Current project, broke head over this problem:

Client Repository:

public class ClientRepository
{
    // Members
    private masterDataContext _db;

    // Constructor
    public ClientRepository()
    {
        _db = new masterDataContext();
    }

    public IEnumerable<ClientName> GetCorporateClientNames()
    {
        return _db.corporate_client_tbs.Select(o => new ClientName { id = o.id, name = o.company_name }).AsEnumerable();
    }

    public IEnumerable<ClientName> GetRetailClientNames()
    {
        return _db.retail_client_tbs.Select(o => new ClientName { id = o.id, name = o.name }).AsEnumerable();
    }

    // Define return type
    public class ClientName
    {
        public int id { get; set; }
        public string name { get; set; }
    }
}

Now in the Controller I have the following:

public ActionResult Index()
{
    var _visits = _db.GetAllServiceVisits();
    return View(_visits);
}

Which takes approximately 4 seconds to load the view with the 200 odd rows currently present.

I want to add a property "client" to the visit model which contains the name of the client.
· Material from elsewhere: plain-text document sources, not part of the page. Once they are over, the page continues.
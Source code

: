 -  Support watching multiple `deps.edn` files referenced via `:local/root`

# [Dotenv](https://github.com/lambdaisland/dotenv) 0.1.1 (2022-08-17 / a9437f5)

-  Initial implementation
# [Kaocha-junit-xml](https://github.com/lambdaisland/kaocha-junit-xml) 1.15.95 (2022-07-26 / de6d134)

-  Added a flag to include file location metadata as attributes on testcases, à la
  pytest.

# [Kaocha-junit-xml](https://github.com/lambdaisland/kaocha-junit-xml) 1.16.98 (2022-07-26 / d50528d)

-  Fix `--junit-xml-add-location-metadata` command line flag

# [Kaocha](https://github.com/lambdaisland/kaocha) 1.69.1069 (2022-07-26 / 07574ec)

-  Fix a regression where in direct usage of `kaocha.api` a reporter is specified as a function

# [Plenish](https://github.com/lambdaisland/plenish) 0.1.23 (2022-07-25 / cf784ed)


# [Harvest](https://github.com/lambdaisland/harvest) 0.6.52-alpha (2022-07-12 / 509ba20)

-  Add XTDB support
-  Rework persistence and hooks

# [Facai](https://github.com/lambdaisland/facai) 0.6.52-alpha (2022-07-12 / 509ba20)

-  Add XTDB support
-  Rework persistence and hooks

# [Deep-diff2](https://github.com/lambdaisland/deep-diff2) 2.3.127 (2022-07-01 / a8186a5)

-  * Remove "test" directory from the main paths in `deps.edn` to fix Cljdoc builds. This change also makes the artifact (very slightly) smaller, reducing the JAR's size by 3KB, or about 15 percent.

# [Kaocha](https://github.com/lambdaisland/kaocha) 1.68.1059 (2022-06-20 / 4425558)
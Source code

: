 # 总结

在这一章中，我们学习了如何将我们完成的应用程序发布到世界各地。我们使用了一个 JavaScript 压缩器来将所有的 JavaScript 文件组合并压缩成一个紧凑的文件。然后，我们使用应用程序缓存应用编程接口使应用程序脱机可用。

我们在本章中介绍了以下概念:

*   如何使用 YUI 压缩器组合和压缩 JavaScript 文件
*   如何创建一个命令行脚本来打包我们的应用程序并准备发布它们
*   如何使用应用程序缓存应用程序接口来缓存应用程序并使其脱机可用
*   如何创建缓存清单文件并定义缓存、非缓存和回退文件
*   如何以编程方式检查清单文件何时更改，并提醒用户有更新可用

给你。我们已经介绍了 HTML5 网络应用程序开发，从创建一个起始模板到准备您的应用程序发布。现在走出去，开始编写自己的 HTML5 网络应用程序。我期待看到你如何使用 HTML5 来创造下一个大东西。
The name of the client will come from one of two different tables which is fetched from one of two arrays of type "ClientName".

This is the first approach, which used LINQ :

public ActionResult Index()
{
    private ClientRepository _cr = new ClientRepository();
    var _retailclients = _cr.GetRetailClientNames().ToArray();
    var _corporateclients = _cr.GetCorporateClientNames().ToArray();
    var _visits = _db.GetAllServiceVisits();

    var _temp = _visits.Select(o => new ServiceVisitViewModel
        {
            service_visit = o,
            client = (o.client_type ? _corporateclients.Where(p => p.id == o.client_id).First().name : _retailclients.Where(p => p.id == o.client_id).First().name)
        }).ToArray();

    return View(_temp);
}

This is the second approach, using plain 'ol C# :

public ActionResult Index()
{
    private ClientRepository _cr = new ClientRepository();
    var _retailclients = _cr.GetRetailClientNames().ToArray();
    var _corporateclients = _cr.GetCorporateClientNames().ToArray();
    var _visits = _db.GetAllServiceVisits();

    List<ServiceVisitViewModel> _temp = new List<ServiceVisitViewModel>();
    foreach (service_visit_tb v in _visits)
    {
        _temp.Add(new ServiceVisitViewModel { service_visit = v, client = (v.client_type ? _corporateclients.Where(p => p.id == v.client_id).First().name : _retailclients.Where(p => p.id == v.client_id).First().name) });
    }

    return View(_temp);
}

The second approach is about 8 - 10 times faster based on my tests.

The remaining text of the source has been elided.